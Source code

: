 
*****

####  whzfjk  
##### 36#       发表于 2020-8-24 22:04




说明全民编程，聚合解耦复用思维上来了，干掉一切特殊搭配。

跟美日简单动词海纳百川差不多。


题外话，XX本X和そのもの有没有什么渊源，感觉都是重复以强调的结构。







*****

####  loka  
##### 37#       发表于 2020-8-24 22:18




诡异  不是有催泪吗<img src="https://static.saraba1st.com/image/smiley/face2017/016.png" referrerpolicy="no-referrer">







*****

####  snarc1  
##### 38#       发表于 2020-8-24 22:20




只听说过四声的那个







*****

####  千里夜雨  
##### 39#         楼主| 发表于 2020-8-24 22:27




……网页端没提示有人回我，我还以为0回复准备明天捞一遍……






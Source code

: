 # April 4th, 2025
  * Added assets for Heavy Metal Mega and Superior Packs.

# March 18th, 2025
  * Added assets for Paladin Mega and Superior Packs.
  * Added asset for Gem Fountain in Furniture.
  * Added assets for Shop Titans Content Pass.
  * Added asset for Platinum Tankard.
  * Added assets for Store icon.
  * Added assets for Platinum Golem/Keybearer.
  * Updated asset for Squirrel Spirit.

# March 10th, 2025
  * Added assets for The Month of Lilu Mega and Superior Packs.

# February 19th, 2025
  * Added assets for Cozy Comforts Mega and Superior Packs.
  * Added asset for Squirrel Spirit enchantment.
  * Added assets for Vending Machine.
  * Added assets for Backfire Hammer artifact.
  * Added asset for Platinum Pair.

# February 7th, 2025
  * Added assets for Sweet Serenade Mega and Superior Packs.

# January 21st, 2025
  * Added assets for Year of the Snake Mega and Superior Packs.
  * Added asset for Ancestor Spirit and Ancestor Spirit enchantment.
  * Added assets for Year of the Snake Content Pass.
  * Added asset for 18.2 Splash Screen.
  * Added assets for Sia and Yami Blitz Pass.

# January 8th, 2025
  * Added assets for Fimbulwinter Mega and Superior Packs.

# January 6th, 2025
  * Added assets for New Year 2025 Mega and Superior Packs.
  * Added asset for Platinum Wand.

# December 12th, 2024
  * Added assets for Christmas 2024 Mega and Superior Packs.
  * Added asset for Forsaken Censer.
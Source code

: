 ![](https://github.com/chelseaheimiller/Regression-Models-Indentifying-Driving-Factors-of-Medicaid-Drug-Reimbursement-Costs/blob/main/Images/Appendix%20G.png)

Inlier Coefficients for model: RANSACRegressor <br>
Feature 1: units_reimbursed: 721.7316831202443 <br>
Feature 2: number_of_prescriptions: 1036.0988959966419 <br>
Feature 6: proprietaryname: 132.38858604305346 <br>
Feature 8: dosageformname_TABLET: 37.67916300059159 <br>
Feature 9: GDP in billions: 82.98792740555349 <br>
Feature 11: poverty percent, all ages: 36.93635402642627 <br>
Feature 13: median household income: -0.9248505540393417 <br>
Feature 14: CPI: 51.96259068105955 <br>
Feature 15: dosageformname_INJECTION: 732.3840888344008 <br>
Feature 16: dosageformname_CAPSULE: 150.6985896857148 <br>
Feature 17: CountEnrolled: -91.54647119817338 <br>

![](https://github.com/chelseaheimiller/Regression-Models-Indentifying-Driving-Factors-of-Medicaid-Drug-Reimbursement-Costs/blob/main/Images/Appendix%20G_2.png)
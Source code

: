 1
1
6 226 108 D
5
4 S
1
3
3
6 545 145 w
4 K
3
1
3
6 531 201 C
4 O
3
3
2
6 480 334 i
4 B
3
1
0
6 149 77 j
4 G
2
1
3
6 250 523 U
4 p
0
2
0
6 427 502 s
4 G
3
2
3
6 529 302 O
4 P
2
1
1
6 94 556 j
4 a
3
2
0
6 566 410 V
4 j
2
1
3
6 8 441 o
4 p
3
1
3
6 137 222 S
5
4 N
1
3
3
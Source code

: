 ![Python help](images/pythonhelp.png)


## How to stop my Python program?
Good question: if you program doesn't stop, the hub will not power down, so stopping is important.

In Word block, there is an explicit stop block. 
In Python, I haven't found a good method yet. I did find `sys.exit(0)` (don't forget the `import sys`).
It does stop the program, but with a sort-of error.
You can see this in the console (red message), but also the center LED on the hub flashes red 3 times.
------------------------------------------------------------
:: The problem ::
Scan the lines above for the word "Spirit". Return each one that has it.

:: Result of this exercise ::
  * Updated asset for Squirrel Spirit.
  * Added asset for Squirrel Spirit enchantment.
  * Added asset for Ancestor Spirit and Ancestor Spirit enchantment.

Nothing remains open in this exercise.